──────── Dataset records ────────

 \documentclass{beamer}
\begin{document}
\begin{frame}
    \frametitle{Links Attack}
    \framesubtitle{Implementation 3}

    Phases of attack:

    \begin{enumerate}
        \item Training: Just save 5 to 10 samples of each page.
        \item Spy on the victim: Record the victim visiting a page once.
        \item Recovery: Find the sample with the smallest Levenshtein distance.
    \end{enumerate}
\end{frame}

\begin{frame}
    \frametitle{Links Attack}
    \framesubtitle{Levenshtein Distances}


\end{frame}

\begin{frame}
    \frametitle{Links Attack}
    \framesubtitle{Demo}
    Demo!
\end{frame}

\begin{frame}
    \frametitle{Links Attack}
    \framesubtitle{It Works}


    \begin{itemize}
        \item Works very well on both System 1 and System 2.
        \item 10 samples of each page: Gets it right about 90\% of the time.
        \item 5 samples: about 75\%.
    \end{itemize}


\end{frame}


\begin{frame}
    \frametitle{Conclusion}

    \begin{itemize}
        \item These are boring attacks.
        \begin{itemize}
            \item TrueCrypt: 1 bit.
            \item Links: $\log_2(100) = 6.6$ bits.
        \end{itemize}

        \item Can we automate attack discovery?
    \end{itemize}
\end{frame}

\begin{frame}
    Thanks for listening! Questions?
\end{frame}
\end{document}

────────
──────── Dataset records ────────

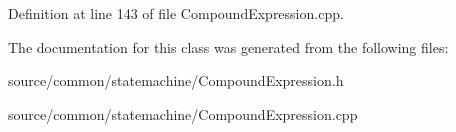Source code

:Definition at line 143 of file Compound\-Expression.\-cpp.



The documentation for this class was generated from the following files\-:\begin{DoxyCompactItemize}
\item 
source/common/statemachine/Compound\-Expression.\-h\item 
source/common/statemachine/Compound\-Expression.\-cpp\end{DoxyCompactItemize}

────────
──────── Dataset records ────────

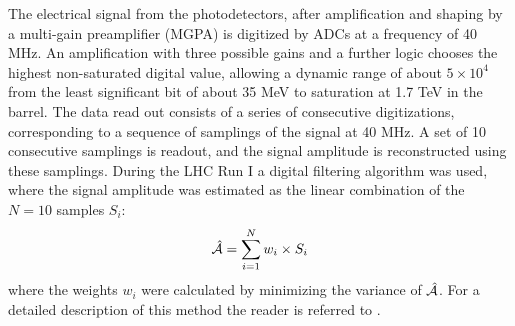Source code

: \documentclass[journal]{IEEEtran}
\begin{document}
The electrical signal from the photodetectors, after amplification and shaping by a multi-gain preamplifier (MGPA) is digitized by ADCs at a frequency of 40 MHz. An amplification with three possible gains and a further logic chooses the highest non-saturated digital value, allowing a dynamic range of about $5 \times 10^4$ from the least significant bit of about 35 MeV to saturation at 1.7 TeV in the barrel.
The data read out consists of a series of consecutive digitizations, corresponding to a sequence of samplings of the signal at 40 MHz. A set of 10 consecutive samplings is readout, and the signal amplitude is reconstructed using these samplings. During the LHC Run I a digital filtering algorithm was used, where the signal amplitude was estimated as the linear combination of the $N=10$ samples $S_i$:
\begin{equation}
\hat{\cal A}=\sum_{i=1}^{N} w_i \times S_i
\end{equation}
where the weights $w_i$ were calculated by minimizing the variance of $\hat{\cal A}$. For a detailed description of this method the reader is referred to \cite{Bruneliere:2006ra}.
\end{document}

────────

Work to complete:
Find the word "statemachine" in the data and show each line that holds it.

Answer to the problem:
source/common/statemachine/Compound\-Expression.\-h\item 
source/common/statemachine/Compound\-Expression.\-cpp\end{DoxyCompactItemize}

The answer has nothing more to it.